Vivimos en un mundo en el cual los EEUU solos perciben el 57% de los royalties y las patentes del mundo, mientras que todos los países en desarrollo juntos, concentrando el 85% de la población del planeta perciben sólo el 2% de esos royalties [3].

Es lógico y razonable que quien investiga y desarrolla innovaciones reciba recompensas que fomenten la continuidad en la innovación. Pero no es razonable que se impongan límites jurídicos leoninos al conocimiento, que por su naturaleza no es escaso, privando a millones de personas de los beneficios de los avances científico técnicos como logros y derechos de la humanidad.

Sin embargo, este es sólo uno de los aspectos involucrados en esta problemática, otros ejes son estratégicos y no se deben perder de vista: las regulaciones a partir de código y el libre acceso a la información.
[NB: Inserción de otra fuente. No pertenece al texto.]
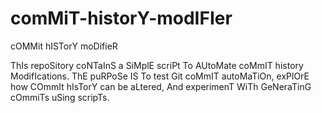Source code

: # comMiT-historY-modIFIer
cOMMit hISTorY moDifieR

ThIs repoSitory coNTaInS a SiMplE scriPt To AUtoMate coMmIT history ModifIcations. ThE puRPoSe IS To test Git coMmIT autoMaTiOn, exPlOrE how COmmIt hIsTorY can be aLtered, And experimenT WiTh GeNeraTinG cOmmiTs uSing scripTs.
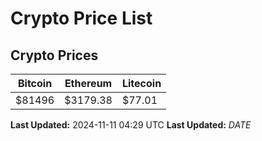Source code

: # Crypto Price List

## Crypto Prices
| Bitcoin | Ethereum | Litecoin |
| ------- | -------- | -------- |
| $81496 | $3179.38 | $77.01 |
**Last Updated:** 2024-11-11 04:29 UTC
**Last Updated:** $DATE$
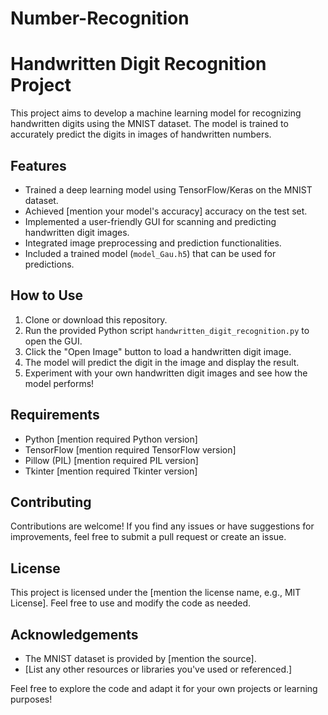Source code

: # Number-Recognition

# Handwritten Digit Recognition Project

This project aims to develop a machine learning model for recognizing handwritten digits using the MNIST dataset. The model is trained to accurately predict the digits in images of handwritten numbers.

## Features

- Trained a deep learning model using TensorFlow/Keras on the MNIST dataset.
- Achieved [mention your model's accuracy] accuracy on the test set.
- Implemented a user-friendly GUI for scanning and predicting handwritten digit images.
- Integrated image preprocessing and prediction functionalities.
- Included a trained model (`model_Gau.h5`) that can be used for predictions.

## How to Use

1. Clone or download this repository.
2. Run the provided Python script `handwritten_digit_recognition.py` to open the GUI.
3. Click the "Open Image" button to load a handwritten digit image.
4. The model will predict the digit in the image and display the result.
5. Experiment with your own handwritten digit images and see how the model performs!

## Requirements

- Python [mention required Python version]
- TensorFlow [mention required TensorFlow version]
- Pillow (PIL) [mention required PIL version]
- Tkinter [mention required Tkinter version]

## Contributing

Contributions are welcome! If you find any issues or have suggestions for improvements, feel free to submit a pull request or create an issue.

## License

This project is licensed under the [mention the license name, e.g., MIT License]. Feel free to use and modify the code as needed.

## Acknowledgements

- The MNIST dataset is provided by [mention the source].
- [List any other resources or libraries you've used or referenced.]

Feel free to explore the code and adapt it for your own projects or learning purposes!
A lo largo de este trabajo dejaremos planteados estos tres temas: Las trampas de la mal denominada “propiedad intelectual” (incluyendo el marco jurídico que cubre al software), las regulaciones a partir de código y el acceso abierto como nuevo paradigma de libre acceso a la información.

Sobre la mal denominada “propiedad intelectual” y por qué debemos evitar esta expresión

La expresión “propiedad intelectual” es una excelente terminología para el marketing, sobre todo para aquellos que desean equiparar las ideas y sus expresiones a los bienes materiales. Hablar de “propiedad intelectual” es asumir el hecho que el mismo Jefferson rechazaba: la noción de que las ideas pueden convertirse en propiedad (sea colectiva, pública, privada o individual).

Las obras del intelecto no son asimilables en su naturaleza y potencialidades a las propiedades materiales: equipararlas es tomar una posición histórica e ideológicamente determinada.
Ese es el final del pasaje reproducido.